[Assignment] The expected result is a verbatim repetition of the lines from the start of the entries through the line containing "add your WiFi", with the pictures removed.

::: Source records :::

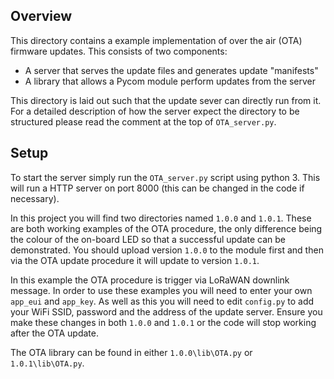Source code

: Overview
--------

This directory contains a example implementation of over the air (OTA)
firmware updates. This consists of two components:
  - A server that serves the update files and generates update "manifests"
  - A library that allows a Pycom module perform updates from the server

This directory is laid out such that the update sever can directly run from it.
For a detailed description of how the server expect the directory to be structured please read the comment at the top of `OTA_server.py`.

Setup
-----
To start the server simply run the `OTA_server.py` script using python 3. This
will run a HTTP server on port 8000 (this can be changed in the code if
necessary).

In this project you will find two directories named `1.0.0` and `1.0.1`. These
are both working examples of the OTA procedure, the only difference being the
colour of the on-board LED so that a successful update can be demonstrated. You
should upload version `1.0.0` to the module first and then via the OTA update
procedure it will update to version `1.0.1`.

In this example the OTA procedure is trigger via LoRaWAN downlink message. In
order to use these examples you will need to enter your own `app_eui` and
`app_key`. As well as this you will need to edit `config.py` to add your WiFi
SSID, password and the address of the update server. Ensure you make these changes in both `1.0.0` and `1.0.1` or the code will stop working after the
OTA update.

The OTA library can be found in either `1.0.0\lib\OTA.py` or
`1.0.1\lib\OTA.py`.
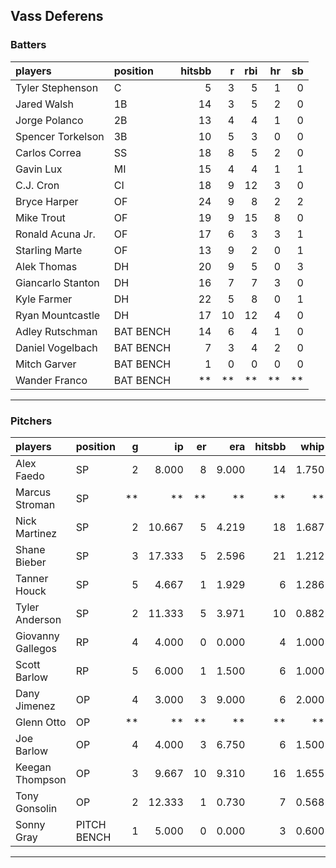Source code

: ## Vass Deferens

### Batters

 
|players           |position  | hitsbb|  r| rbi| hr| sb| 
|:-----------------|:---------|------:|--:|---:|--:|--:| 
|Tyler Stephenson  |C         |      5|  3|   5|  1|  0| 
|Jared Walsh       |1B        |     14|  3|   5|  2|  0| 
|Jorge Polanco     |2B        |     13|  4|   4|  1|  0| 
|Spencer Torkelson |3B        |     10|  5|   3|  0|  0| 
|Carlos Correa     |SS        |     18|  8|   5|  2|  0| 
|Gavin Lux         |MI        |     15|  4|   4|  1|  1| 
|C.J. Cron         |CI        |     18|  9|  12|  3|  0| 
|Bryce Harper      |OF        |     24|  9|   8|  2|  2| 
|Mike Trout        |OF        |     19|  9|  15|  8|  0| 
|Ronald Acuna Jr.  |OF        |     17|  6|   3|  3|  1| 
|Starling Marte    |OF        |     13|  9|   2|  0|  1| 
|Alek Thomas       |DH        |     20|  9|   5|  0|  3| 
|Giancarlo Stanton |DH        |     16|  7|   7|  3|  0| 
|Kyle Farmer       |DH        |     22|  5|   8|  0|  1| 
|Ryan Mountcastle  |DH        |     17| 10|  12|  4|  0| 
|Adley Rutschman   |BAT BENCH |     14|  6|   4|  1|  0| 
|Daniel Vogelbach  |BAT BENCH |      7|  3|   4|  2|  0| 
|Mitch Garver      |BAT BENCH |      1|  0|   0|  0|  0| 
|Wander Franco     |BAT BENCH |     **| **|  **| **| **| 


* * *

### Pitchers

 
|players           |position    |  g|     ip| er|   era| hitsbb|  whip| so|  w| sv| 
|:-----------------|:-----------|--:|------:|--:|-----:|------:|-----:|--:|--:|--:| 
|Alex Faedo        |SP          |  2|  8.000|  8| 9.000|     14| 1.750| 12|  0|  0| 
|Marcus Stroman    |SP          | **|     **| **|    **|     **|    **| **| **| **| 
|Nick Martinez     |SP          |  2| 10.667|  5| 4.219|     18| 1.687| 10|  0|  0| 
|Shane Bieber      |SP          |  3| 17.333|  5| 2.596|     21| 1.212| 22|  0|  0| 
|Tanner Houck      |SP          |  5|  4.667|  1| 1.929|      6| 1.286|  8|  1|  4| 
|Tyler Anderson    |SP          |  2| 11.333|  5| 3.971|     10| 0.882| 10|  1|  0| 
|Giovanny Gallegos |RP          |  4|  4.000|  0| 0.000|      4| 1.000|  4|  1|  1| 
|Scott Barlow      |RP          |  5|  6.000|  1| 1.500|      6| 1.000|  5|  0|  3| 
|Dany Jimenez      |OP          |  4|  3.000|  3| 9.000|      6| 2.000|  1|  0|  1| 
|Glenn Otto        |OP          | **|     **| **|    **|     **|    **| **| **| **| 
|Joe Barlow        |OP          |  4|  4.000|  3| 6.750|      6| 1.500|  2|  1|  2| 
|Keegan Thompson   |OP          |  3|  9.667| 10| 9.310|     16| 1.655| 10|  0|  0| 
|Tony Gonsolin     |OP          |  2| 12.333|  1| 0.730|      7| 0.568| 11|  2|  0| 
|Sonny Gray        |PITCH BENCH |  1|  5.000|  0| 0.000|      3| 0.600|  3|  0|  0| 


* * *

:::

[The answer]
Source code

: Overview
--------

This directory contains a example implementation of over the air (OTA)
firmware updates. This consists of two components:
  - A server that serves the update files and generates update "manifests"
  - A library that allows a Pycom module perform updates from the server

This directory is laid out such that the update sever can directly run from it.
For a detailed description of how the server expect the directory to be structured please read the comment at the top of `OTA_server.py`.

Setup
-----
To start the server simply run the `OTA_server.py` script using python 3. This
will run a HTTP server on port 8000 (this can be changed in the code if
necessary).

In this project you will find two directories named `1.0.0` and `1.0.1`. These
are both working examples of the OTA procedure, the only difference being the
colour of the on-board LED so that a successful update can be demonstrated. You
should upload version `1.0.0` to the module first and then via the OTA update
procedure it will update to version `1.0.1`.

In this example the OTA procedure is trigger via LoRaWAN downlink message. In
order to use these examples you will need to enter your own `app_eui` and
`app_key`. As well as this you will need to edit `config.py` to add your WiFi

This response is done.